Conducted at the University of Kiel in Germany and published last fall by the Journal of Public Policy & Marketing, the study was designed to find out how big of a role taste and nutrition information played in the food choices of self-described healthy and unhealthy eaters. As noted in an article on the study at DiabetesInControl.com, participants were given samples of different kinds of yogurt that contained different levels of sugar and fat. They were then given nutrition information about each kind of yogurt, and asked which kind they would buy if given the option. When asked about why they made their yogurt choice, self-described unhealthy eaters were less likely than healthy eaters to say that nutrition played a role in their decision — perhaps not a surprise. But less predictably, self-described healthy eaters weren’t all that likely to make a decision based on health information, also naming taste as the number-one reason for making their selection. Once they had formed a taste-based opinion and chosen a favorite, nutrition information didn’t make them change their mind about which yogurt they would buy.
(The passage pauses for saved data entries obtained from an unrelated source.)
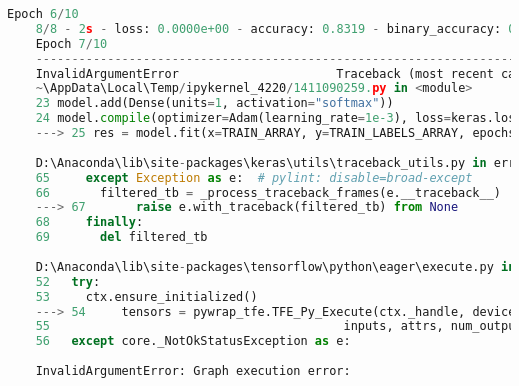 \begin{lstlisting}[language=Python]
	Epoch 6/10
	8/8 - 2s - loss: 0.0000e+00 - accuracy: 0.8319 - binary_accuracy: 0.8319 - true_positives_2: 198.0000 - true_negatives_2: 0.0000e+00 - false_positives_2: 40.0000 - false_negatives_2: 0.0000e+00 - precision_at_recall_2: 0.8319 - val_loss: 0.0000e+00 - val_accuracy: 0.9054 - val_binary_accuracy: 0.9054 - val_true_positives_2: 67.0000 - val_true_negatives_2: 0.0000e+00 - val_false_positives_2: 7.0000 - val_false_negatives_2: 0.0000e+00 - val_precision_at_recall_2: 0.9054 - 2s/epoch - 227ms/step
	Epoch 7/10
	---------------------------------------------------------------------------
	InvalidArgumentError                      Traceback (most recent call last)
	~\AppData\Local\Temp/ipykernel_4220/1411090259.py in <module>
	23 model.add(Dense(units=1, activation="softmax"))
	24 model.compile(optimizer=Adam(learning_rate=1e-3), loss=keras.losses.categorical_crossentropy, metrics=[Accuracy(), BinaryAccuracy(), TruePositives(), TrueNegatives(), FalsePositives(), FalseNegatives(), PrecisionAtRecall(0.9)])
	---> 25 res = model.fit(x=TRAIN_ARRAY, y=TRAIN_LABELS_ARRAY, epochs=10, verbose=2, validation_data = (VALIDATION_ARRAY, VALIDATION_LABELS_ARRAY) )
	
	D:\Anaconda\lib\site-packages\keras\utils\traceback_utils.py in error_handler(*args, **kwargs)
	65     except Exception as e:  # pylint: disable=broad-except
	66       filtered_tb = _process_traceback_frames(e.__traceback__)
	---> 67       raise e.with_traceback(filtered_tb) from None
	68     finally:
	69       del filtered_tb
	
	D:\Anaconda\lib\site-packages\tensorflow\python\eager\execute.py in quick_execute(op_name, num_outputs, inputs, attrs, ctx, name)
	52   try:
	53     ctx.ensure_initialized()
	---> 54     tensors = pywrap_tfe.TFE_Py_Execute(ctx._handle, device_name, op_name,
	55                                         inputs, attrs, num_outputs)
	56   except core._NotOkStatusException as e:
	
	InvalidArgumentError: Graph execution error:
	

\end{lstlisting}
The study’s authors note that an assumption that unhealthy food is tasty often plays a role in leading consumers toward less healthy options. But in this study, participants didn’t know how healthy a yogurt was when they sampled it (even though they might be able to guess). This suggests that actual taste, rather than an assumption about how a food will taste, may be the main reason why consumers choose certain unhealthy foods. It’s possible, though, that consumers could still be tricked into thinking a food tastes better if it has attractive packaging and isn’t marketed as a boring, healthy item. For this reason, the researchers recommend improving product packaging for healthier foods, as well as trying to improve the actual taste of these items.
How big of a role does taste play in your food decisions — is it always the dominant consideration, or do you sometimes sacrifice taste for a food that you know is better for you? Has your perception of what tastes good, and what doesn’t, changed at all over time? Do you think you make assumptions about taste and nutrition based on a product’s packaging? Do you think it’s possible to follow a healthy diet without sacrificing taste at all? Leave a comment below!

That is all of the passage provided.